Work item >> Print nothing but the lines below starting at the line that holds "A list of accepted content types" and ending at the line that holds "### HTTPServer Response Object", including both, each exactly as written.

++++ Provided records ++++

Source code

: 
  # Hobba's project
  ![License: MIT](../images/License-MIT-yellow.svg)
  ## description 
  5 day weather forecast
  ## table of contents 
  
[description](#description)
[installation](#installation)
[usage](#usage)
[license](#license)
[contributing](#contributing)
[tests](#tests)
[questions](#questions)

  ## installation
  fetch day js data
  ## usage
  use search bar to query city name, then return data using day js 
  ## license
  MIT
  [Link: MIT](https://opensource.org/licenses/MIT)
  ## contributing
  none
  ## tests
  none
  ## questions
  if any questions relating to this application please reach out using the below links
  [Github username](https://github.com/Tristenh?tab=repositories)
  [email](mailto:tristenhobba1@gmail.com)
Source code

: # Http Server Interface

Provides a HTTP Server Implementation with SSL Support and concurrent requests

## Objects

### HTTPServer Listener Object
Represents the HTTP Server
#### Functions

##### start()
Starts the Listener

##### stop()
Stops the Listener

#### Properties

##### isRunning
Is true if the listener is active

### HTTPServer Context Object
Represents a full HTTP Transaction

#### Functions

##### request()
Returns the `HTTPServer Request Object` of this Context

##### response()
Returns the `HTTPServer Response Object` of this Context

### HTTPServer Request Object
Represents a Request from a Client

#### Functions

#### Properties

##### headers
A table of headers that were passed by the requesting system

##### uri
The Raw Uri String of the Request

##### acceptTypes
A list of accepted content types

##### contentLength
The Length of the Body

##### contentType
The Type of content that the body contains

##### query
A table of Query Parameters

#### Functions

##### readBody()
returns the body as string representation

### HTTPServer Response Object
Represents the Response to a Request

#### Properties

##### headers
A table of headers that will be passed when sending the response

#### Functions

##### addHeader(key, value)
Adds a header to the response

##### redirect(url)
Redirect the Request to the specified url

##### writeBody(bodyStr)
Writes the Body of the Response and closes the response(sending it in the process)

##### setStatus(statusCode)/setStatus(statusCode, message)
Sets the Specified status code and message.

++++

Response below >>
A list of accepted content types

##### contentLength
The Length of the Body

##### contentType
The Type of content that the body contains

##### query
A table of Query Parameters

#### Functions

##### readBody()
returns the body as string representation

### HTTPServer Response Object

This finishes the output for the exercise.